Segment Start: DATASET RECORDS

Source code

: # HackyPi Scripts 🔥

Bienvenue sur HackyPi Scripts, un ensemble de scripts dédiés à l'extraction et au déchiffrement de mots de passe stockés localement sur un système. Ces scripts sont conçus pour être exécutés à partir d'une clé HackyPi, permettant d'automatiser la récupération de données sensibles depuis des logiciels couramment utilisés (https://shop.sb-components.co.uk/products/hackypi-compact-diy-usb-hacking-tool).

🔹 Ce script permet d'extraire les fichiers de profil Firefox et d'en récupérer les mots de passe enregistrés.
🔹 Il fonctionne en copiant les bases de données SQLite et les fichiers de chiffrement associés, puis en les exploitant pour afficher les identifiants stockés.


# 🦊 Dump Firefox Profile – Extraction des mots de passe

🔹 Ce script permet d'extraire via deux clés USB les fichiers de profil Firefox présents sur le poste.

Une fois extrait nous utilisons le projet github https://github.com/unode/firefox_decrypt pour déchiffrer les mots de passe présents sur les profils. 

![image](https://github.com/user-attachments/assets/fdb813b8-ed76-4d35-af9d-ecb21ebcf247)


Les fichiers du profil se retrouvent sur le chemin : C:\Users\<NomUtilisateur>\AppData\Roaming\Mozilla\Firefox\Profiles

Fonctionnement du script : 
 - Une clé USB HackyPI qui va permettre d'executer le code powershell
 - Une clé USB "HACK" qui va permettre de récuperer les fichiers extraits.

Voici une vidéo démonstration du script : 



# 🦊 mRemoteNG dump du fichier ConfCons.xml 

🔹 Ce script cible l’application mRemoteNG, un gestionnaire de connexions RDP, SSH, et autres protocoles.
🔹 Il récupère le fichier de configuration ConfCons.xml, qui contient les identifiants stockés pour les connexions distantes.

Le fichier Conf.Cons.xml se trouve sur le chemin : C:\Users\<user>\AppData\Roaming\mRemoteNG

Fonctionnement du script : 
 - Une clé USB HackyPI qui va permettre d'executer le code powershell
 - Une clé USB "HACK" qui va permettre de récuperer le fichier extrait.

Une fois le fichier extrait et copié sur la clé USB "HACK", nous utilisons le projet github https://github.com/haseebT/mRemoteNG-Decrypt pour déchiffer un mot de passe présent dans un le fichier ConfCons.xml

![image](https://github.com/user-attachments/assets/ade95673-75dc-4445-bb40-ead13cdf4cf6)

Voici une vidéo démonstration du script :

Segment End: DATASET RECORDS

■ WORK TO COMPLETE ■
The lines to output run from the one containing "Une fois le" through the last line of the records above; repeat them exactly and nothing more.

■ OUTPUT ■
Une fois le fichier extrait et copié sur la clé USB "HACK", nous utilisons le projet github https://github.com/haseebT/mRemoteNG-Decrypt pour déchiffer un mot de passe présent dans un le fichier ConfCons.xml

![image](https://github.com/user-attachments/assets/ade95673-75dc-4445-bb40-ead13cdf4cf6)

Voici une vidéo démonstration du script :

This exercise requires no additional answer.